Stored items from a collection:
■ ■ ■ ■

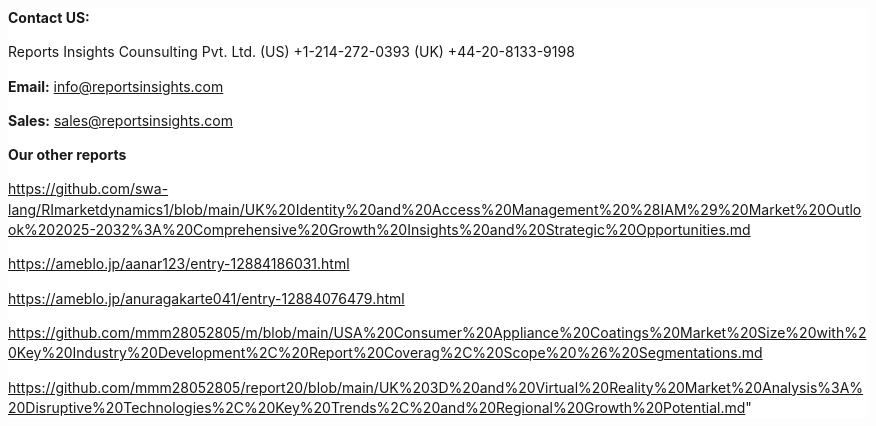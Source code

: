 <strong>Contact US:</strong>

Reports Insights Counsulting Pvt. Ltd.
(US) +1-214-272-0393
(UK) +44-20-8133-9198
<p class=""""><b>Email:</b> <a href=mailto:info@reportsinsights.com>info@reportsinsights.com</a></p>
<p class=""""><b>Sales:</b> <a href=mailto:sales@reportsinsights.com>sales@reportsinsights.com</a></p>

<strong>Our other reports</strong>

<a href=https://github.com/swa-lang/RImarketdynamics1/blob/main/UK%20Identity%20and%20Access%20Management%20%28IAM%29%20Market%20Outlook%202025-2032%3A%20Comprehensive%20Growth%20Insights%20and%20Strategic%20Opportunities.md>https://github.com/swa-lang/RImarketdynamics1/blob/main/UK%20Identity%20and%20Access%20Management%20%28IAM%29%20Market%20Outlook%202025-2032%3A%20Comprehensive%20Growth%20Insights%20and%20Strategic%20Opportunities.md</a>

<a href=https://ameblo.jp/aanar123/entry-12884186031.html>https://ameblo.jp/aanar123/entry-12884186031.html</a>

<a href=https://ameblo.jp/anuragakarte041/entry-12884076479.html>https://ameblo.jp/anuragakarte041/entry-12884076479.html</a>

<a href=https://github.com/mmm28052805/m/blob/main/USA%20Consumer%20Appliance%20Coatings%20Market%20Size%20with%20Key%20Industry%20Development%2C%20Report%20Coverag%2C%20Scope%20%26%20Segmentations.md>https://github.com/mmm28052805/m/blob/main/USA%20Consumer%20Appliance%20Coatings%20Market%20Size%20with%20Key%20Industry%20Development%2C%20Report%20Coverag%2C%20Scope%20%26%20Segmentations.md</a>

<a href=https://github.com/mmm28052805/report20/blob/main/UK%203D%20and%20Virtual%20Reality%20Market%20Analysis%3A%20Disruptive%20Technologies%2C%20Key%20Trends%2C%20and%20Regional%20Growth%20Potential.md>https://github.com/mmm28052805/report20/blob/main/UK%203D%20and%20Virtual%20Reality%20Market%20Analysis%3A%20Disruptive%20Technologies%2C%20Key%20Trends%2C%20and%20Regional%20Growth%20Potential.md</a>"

■ ■ ■ ■

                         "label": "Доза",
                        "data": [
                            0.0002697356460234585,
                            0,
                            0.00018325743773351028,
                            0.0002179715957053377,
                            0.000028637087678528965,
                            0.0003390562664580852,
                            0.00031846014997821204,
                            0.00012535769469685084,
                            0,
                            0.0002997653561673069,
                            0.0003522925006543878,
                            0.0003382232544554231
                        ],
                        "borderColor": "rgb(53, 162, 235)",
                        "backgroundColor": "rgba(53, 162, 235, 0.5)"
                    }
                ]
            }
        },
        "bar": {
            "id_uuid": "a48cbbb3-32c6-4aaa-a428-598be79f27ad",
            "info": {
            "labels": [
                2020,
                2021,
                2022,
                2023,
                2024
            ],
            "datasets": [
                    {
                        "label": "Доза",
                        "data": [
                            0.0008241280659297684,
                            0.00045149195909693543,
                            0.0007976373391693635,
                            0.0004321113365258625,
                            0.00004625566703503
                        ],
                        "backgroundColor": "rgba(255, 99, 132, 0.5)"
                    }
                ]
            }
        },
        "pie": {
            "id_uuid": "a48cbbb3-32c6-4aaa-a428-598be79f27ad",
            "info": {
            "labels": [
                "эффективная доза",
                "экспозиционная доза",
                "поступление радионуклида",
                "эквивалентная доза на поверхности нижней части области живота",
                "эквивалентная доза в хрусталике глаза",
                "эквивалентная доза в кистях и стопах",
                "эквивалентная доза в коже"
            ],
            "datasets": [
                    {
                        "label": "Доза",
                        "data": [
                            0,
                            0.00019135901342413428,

■ ■ ■ ■

Problem to work on: Lines containing the word "href" are to be located in the entries and copied.

Reply to the exercise:
<p class=""""><b>Email:</b> <a href=mailto:info@reportsinsights.com>info@reportsinsights.com</a></p>
<p class=""""><b>Sales:</b> <a href=mailto:sales@reportsinsights.com>sales@reportsinsights.com</a></p>
<a href=https://github.com/swa-lang/RImarketdynamics1/blob/main/UK%20Identity%20and%20Access%20Management%20%28IAM%29%20Market%20Outlook%202025-2032%3A%20Comprehensive%20Growth%20Insights%20and%20Strategic%20Opportunities.md>https://github.com/swa-lang/RImarketdynamics1/blob/main/UK%20Identity%20and%20Access%20Management%20%28IAM%29%20Market%20Outlook%202025-2032%3A%20Comprehensive%20Growth%20Insights%20and%20Strategic%20Opportunities.md</a>
<a href=https://ameblo.jp/aanar123/entry-12884186031.html>https://ameblo.jp/aanar123/entry-12884186031.html</a>
<a href=https://ameblo.jp/anuragakarte041/entry-12884076479.html>https://ameblo.jp/anuragakarte041/entry-12884076479.html</a>
<a href=https://github.com/mmm28052805/m/blob/main/USA%20Consumer%20Appliance%20Coatings%20Market%20Size%20with%20Key%20Industry%20Development%2C%20Report%20Coverag%2C%20Scope%20%26%20Segmentations.md>https://github.com/mmm28052805/m/blob/main/USA%20Consumer%20Appliance%20Coatings%20Market%20Size%20with%20Key%20Industry%20Development%2C%20Report%20Coverag%2C%20Scope%20%26%20Segmentations.md</a>
<a href=https://github.com/mmm28052805/report20/blob/main/UK%203D%20and%20Virtual%20Reality%20Market%20Analysis%3A%20Disruptive%20Technologies%2C%20Key%20Trends%2C%20and%20Regional%20Growth%20Potential.md>https://github.com/mmm28052805/report20/blob/main/UK%203D%20and%20Virtual%20Reality%20Market%20Analysis%3A%20Disruptive%20Technologies%2C%20Key%20Trends%2C%20and%20Regional%20Growth%20Potential.md</a>"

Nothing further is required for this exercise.